Rating: Summary: Useful but not outstanding Review: There were some good tips in this book, but overall there weren't as many as I would have expected from a book focusing solely on dialogue. A number of the tips I'd already read in more general books on writing, so that tempered the amount of useful information I was able to get out of the book. The commentary and anecdotal stories in this book make it more interesting to read, but also leave less room for the actual mechanics of writing dialogue.

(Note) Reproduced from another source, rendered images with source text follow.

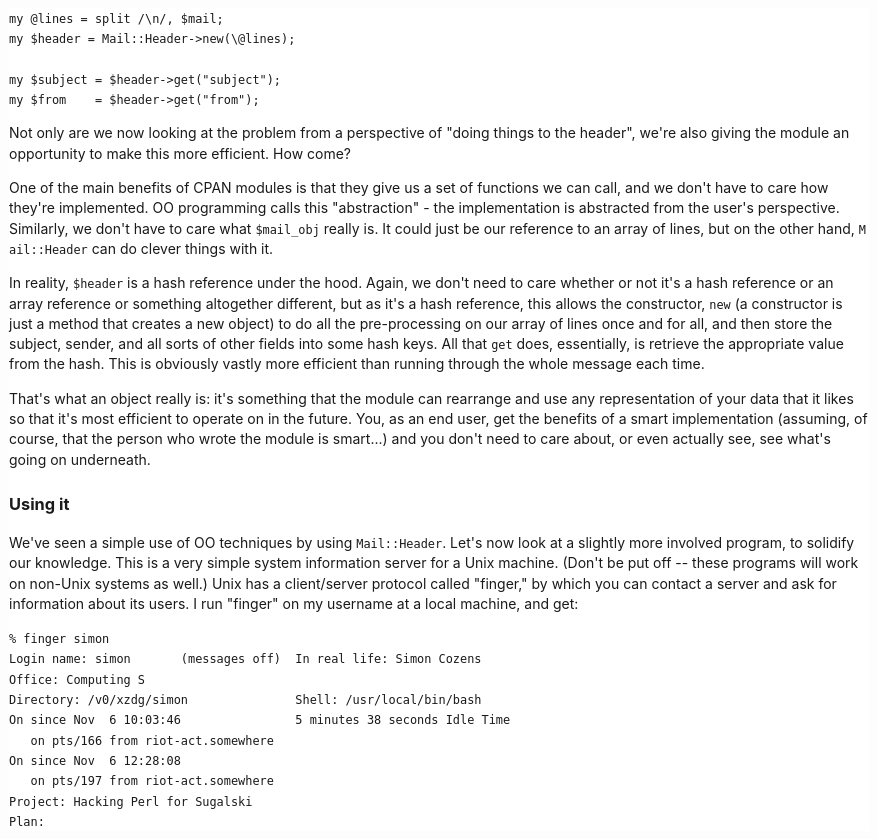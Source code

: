     my @lines = split /\n/, $mail;
    my $header = Mail::Header->new(\@lines);

    my $subject = $header->get("subject");
    my $from    = $header->get("from");

Not only are we now looking at the problem from a perspective of "doing
things to the header", we're also giving the module an opportunity to
make this more efficient. How come?

One of the main benefits of CPAN modules is that they give us a set of
functions we can call, and we don't have to care how they're
implemented. OO programming calls this "abstraction" - the
implementation is abstracted from the user's perspective. Similarly, we
don't have to care what `$mail_obj` really is. It could just be our
reference to an array of lines, but on the other hand, `Mail::Header`
can do clever things with it.

In reality, `$header` is a hash reference under the hood. Again, we
don't need to care whether or not it's a hash reference or an array
reference or something altogether different, but as it's a hash
reference, this allows the constructor, `new` (a constructor is just a
method that creates a new object) to do all the pre-processing on our
array of lines once and for all, and then store the subject, sender, and
all sorts of other fields into some hash keys. All that `get` does,
essentially, is retrieve the appropriate value from the hash. This is
obviously vastly more efficient than running through the whole message
each time.

That's what an object really is: it's something that the module can
rearrange and use any representation of your data that it likes so that
it's most efficient to operate on in the future. You, as an end user,
get the benefits of a smart implementation (assuming, of course, that
the person who wrote the module is smart...) and you don't need to care
about, or even actually see, see what's going on underneath.

### Using it

We've seen a simple use of OO techniques by using `Mail::Header`. Let's
now look at a slightly more involved program, to solidify our knowledge.
This is a very simple system information server for a Unix machine.
(Don't be put off -- these programs will work on non-Unix systems as
well.) Unix has a client/server protocol called "finger," by which you
can contact a server and ask for information about its users. I run
"finger" on my username at a local machine, and get:

    % finger simon
    Login name: simon       (messages off)  In real life: Simon Cozens
    Office: Computing S
    Directory: /v0/xzdg/simon               Shell: /usr/local/bin/bash
    On since Nov  6 10:03:46                5 minutes 38 seconds Idle Time
       on pts/166 from riot-act.somewhere
    On since Nov  6 12:28:08
       on pts/197 from riot-act.somewhere
    Project: Hacking Perl for Sugalski
    Plan:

Rating: Summary: Perfect advice for authors who write for their own eyes only Review: Would you try to learn auto mechanics from someone whose only `hands-on' experience was in the construction of antique bicycles? Tom Chiarella apparently writes only literary short stories. My conclusion- after forcing myself to continue through this meandering and almost offensive book- is that it is bound to be nearly useless to anyone who seeks to write good popular genre fiction. You may find some useful nuggets of information, but they will almost certainly NOT be in what the author was intending to convey. Not only is the author not a disciplined writer- even in non-fiction- his whole attitude is completely at odds with writing stories people would want to read. After I got to the part where he suggests it is okay to write dialogue in a confusing muddle (my rephrasing) and leave it to the reader to figure out the meaning, he completely lost my attention. The book went downhill from there. This is a classic example showing how a professor of literature may be handicapped by his theoretical knowledge. Frankly, I bought this book because I wanted something concentrated on dialogue and the only other offering I found sounded even worse. Hopefully book publishers will take note and publish something from a real writer on the subject rather than another English professor. In the meantime, give this one a pass and try `Characters & Viewpoint' from someone who IS a real writer (Orson Scott Card).
Rating: Summary: The struggle of writing dialog. Review: Writing is my passion. Dialog is my pain. This book does not contain a secret magical formula for writing good dialog. It does provide exposure to writing techniques regarding dialog, and the ideas and techniques presented are invaluable. If you, like me, struggle with dialog, I highly reccomend reading and then studying this short book. For me, this book opened new doors into my creative process and my writing has benefited significantly.